Task description
Write out the lines below once more, exactly as they appear. Do not include pictures.

Supplied material
□ □ □ □
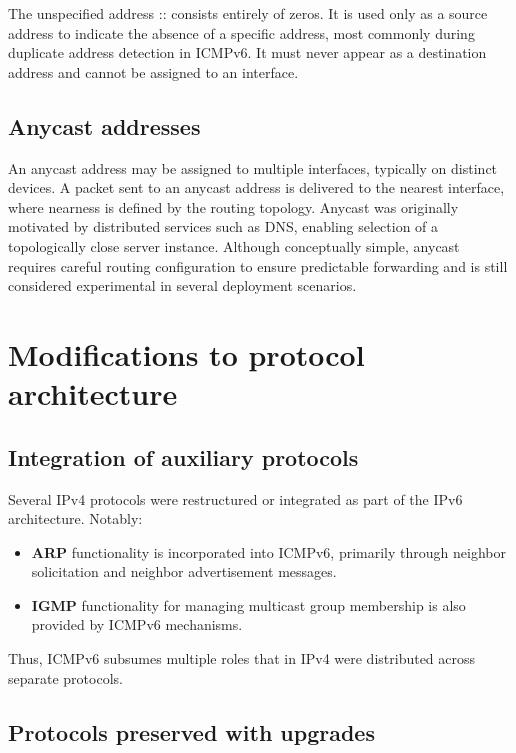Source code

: \documentclass[11pt,a4paper,openany]{report}
\begin{document}
The unspecified address :: consists entirely of zeros. It is used only as a source address to indicate the absence of a specific address, most commonly during duplicate address detection in ICMPv6. It must never appear as a destination address and cannot be assigned to an interface.

\subsection{Anycast addresses}

An anycast address may be assigned to multiple interfaces, typically on distinct devices. A packet sent to an anycast address is delivered to the nearest interface, where nearness is defined by the routing topology. Anycast was originally motivated by distributed services such as DNS, enabling selection of a topologically close server instance. Although conceptually simple, anycast requires careful routing configuration to ensure predictable forwarding and is still considered experimental in several deployment scenarios.

\section{Modifications to protocol architecture}

\subsection{Integration of auxiliary protocols}

Several IPv4 protocols were restructured or integrated as part of the IPv6 architecture. Notably:

\begin{itemize}
\item \textbf{ARP} functionality is incorporated into ICMPv6, primarily through neighbor solicitation and neighbor advertisement messages.
\item \textbf{IGMP} functionality for managing multicast group membership is also provided by ICMPv6 mechanisms.
\end{itemize}

Thus, ICMPv6 subsumes multiple roles that in IPv4 were distributed across separate protocols.

\subsection{Protocols preserved with upgrades}
\end{document}
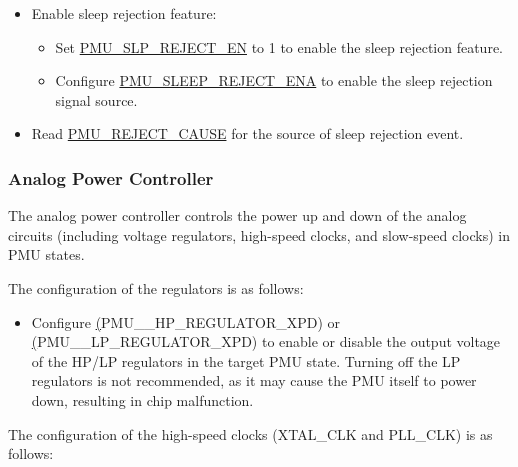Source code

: \documentclass[main\_\_EN.tex]{subfiles}
\begin{document}
\begin{itemize}
    \item Enable sleep rejection feature:
    \begin{itemize}
        \item Set \hyperref[fielddesc:PMUSLPREJECTEN]{PMU\_SLP\_REJECT\_EN} to 1 to enable the sleep rejection feature.
        \item Configure \hyperref[fielddesc:PMUSLEEPREJECTENA]{PMU\_SLEEP\_REJECT\_ENA} to enable the sleep rejection signal source.
    \end{itemize}
    \item Read \hyperref[fielddesc:PMUREJECTCAUSE]{PMU\_REJECT\_CAUSE} for the source of sleep rejection event.
\end{itemize}

\subsubsection{Analog Power Controller}\label{sec:lowpowm_analog_power_controller}

The analog power controller controls the power up and down of the analog circuits (including voltage regulators, high-speed clocks, and slow-speed clocks) in PMU states.

The configuration of the regulators is as follows:

\begin{itemize}
    \item Configure \hyperref[fielddesc:PMUHPACTIVEHPREGULATORXPD](PMU\_\_HP\_REGULATOR\_XPD) or \hyperref[fielddesc:PMUHPSLEEPLPREGULATORXPD](PMU\_\_LP\_REGULATOR\_XPD) to enable or disable the output voltage of the HP/LP regulators in the target PMU state. Turning off the LP regulators is not recommended, as it may cause the PMU itself to power down, resulting in chip malfunction.
\end{itemize}

The configuration of the high-speed clocks (XTAL\_CLK and PLL\_CLK) is as follows:
\end{document}
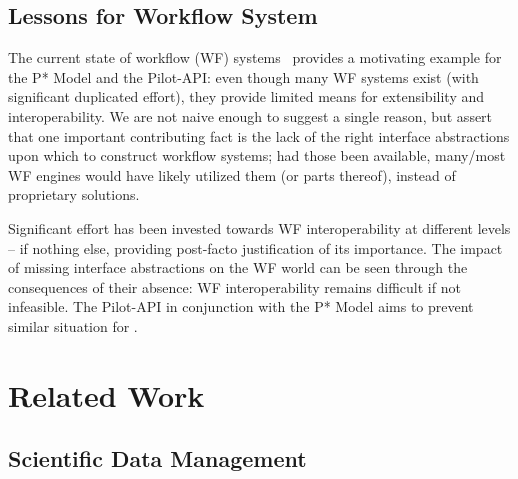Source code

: \documentclass{sig-alternate}
\begin{document}
\subsection{Lessons for Workflow System}

The current state of workflow (WF) systems~\cite{nsf-workflow,1196459}
provides a motivating example for the P* Model and the Pilot-API: even
though many WF systems exist (with significant duplicated effort),
they provide limited means for extensibility and interoperability.  We
are not naive enough to suggest a single reason, but assert that one
important contributing fact is the lack of the right interface
abstractions upon which to construct workflow systems; had those been
available, many/most WF engines would have likely utilized them (or
parts thereof), instead of proprietary solutions.


Significant effort has been invested towards WF interoperability at
different levels -- if nothing else, providing post-facto
justification of its importance. The impact of missing interface
abstractions on the WF world can be seen through the consequences of
their absence: WF interoperability remains difficult if not
infeasible. The Pilot-API in conjunction with the P* Model aims to
prevent similar situation for \pilotjobs.




\section{Related Work}


\subsection{Scientific Data Management}
\end{document}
□ □ □ □
Task answer
Source code

: \documentclass[11pt,a4paper,openany]{report}
\begin{document}
The unspecified address :: consists entirely of zeros. It is used only as a source address to indicate the absence of a specific address, most commonly during duplicate address detection in ICMPv6. It must never appear as a destination address and cannot be assigned to an interface.

\subsection{Anycast addresses}

An anycast address may be assigned to multiple interfaces, typically on distinct devices. A packet sent to an anycast address is delivered to the nearest interface, where nearness is defined by the routing topology. Anycast was originally motivated by distributed services such as DNS, enabling selection of a topologically close server instance. Although conceptually simple, anycast requires careful routing configuration to ensure predictable forwarding and is still considered experimental in several deployment scenarios.

\section{Modifications to protocol architecture}

\subsection{Integration of auxiliary protocols}

Several IPv4 protocols were restructured or integrated as part of the IPv6 architecture. Notably:

\begin{itemize}
\item \textbf{ARP} functionality is incorporated into ICMPv6, primarily through neighbor solicitation and neighbor advertisement messages.
\item \textbf{IGMP} functionality for managing multicast group membership is also provided by ICMPv6 mechanisms.
\end{itemize}

Thus, ICMPv6 subsumes multiple roles that in IPv4 were distributed across separate protocols.

\subsection{Protocols preserved with upgrades}
\end{document}
Source code

: \documentclass[main\_\_EN.tex]{subfiles}
\begin{document}
\begin{itemize}
    \item Enable sleep rejection feature:
    \begin{itemize}
        \item Set \hyperref[fielddesc:PMUSLPREJECTEN]{PMU\_SLP\_REJECT\_EN} to 1 to enable the sleep rejection feature.
        \item Configure \hyperref[fielddesc:PMUSLEEPREJECTENA]{PMU\_SLEEP\_REJECT\_ENA} to enable the sleep rejection signal source.
    \end{itemize}
    \item Read \hyperref[fielddesc:PMUREJECTCAUSE]{PMU\_REJECT\_CAUSE} for the source of sleep rejection event.
\end{itemize}

\subsubsection{Analog Power Controller}\label{sec:lowpowm_analog_power_controller}

The analog power controller controls the power up and down of the analog circuits (including voltage regulators, high-speed clocks, and slow-speed clocks) in PMU states.

The configuration of the regulators is as follows:

\begin{itemize}
    \item Configure \hyperref[fielddesc:PMUHPACTIVEHPREGULATORXPD](PMU\_\_HP\_REGULATOR\_XPD) or \hyperref[fielddesc:PMUHPSLEEPLPREGULATORXPD](PMU\_\_LP\_REGULATOR\_XPD) to enable or disable the output voltage of the HP/LP regulators in the target PMU state. Turning off the LP regulators is not recommended, as it may cause the PMU itself to power down, resulting in chip malfunction.
\end{itemize}

The configuration of the high-speed clocks (XTAL\_CLK and PLL\_CLK) is as follows:
\end{document}
Source code

: \documentclass{sig-alternate}
\begin{document}
\subsection{Lessons for Workflow System}

The current state of workflow (WF) systems~\cite{nsf-workflow,1196459}
provides a motivating example for the P* Model and the Pilot-API: even
though many WF systems exist (with significant duplicated effort),
they provide limited means for extensibility and interoperability.  We
are not naive enough to suggest a single reason, but assert that one
important contributing fact is the lack of the right interface
abstractions upon which to construct workflow systems; had those been
available, many/most WF engines would have likely utilized them (or
parts thereof), instead of proprietary solutions.


Significant effort has been invested towards WF interoperability at
different levels -- if nothing else, providing post-facto
justification of its importance. The impact of missing interface
abstractions on the WF world can be seen through the consequences of
their absence: WF interoperability remains difficult if not
infeasible. The Pilot-API in conjunction with the P* Model aims to
prevent similar situation for \pilotjobs.




\section{Related Work}


\subsection{Scientific Data Management}
\end{document}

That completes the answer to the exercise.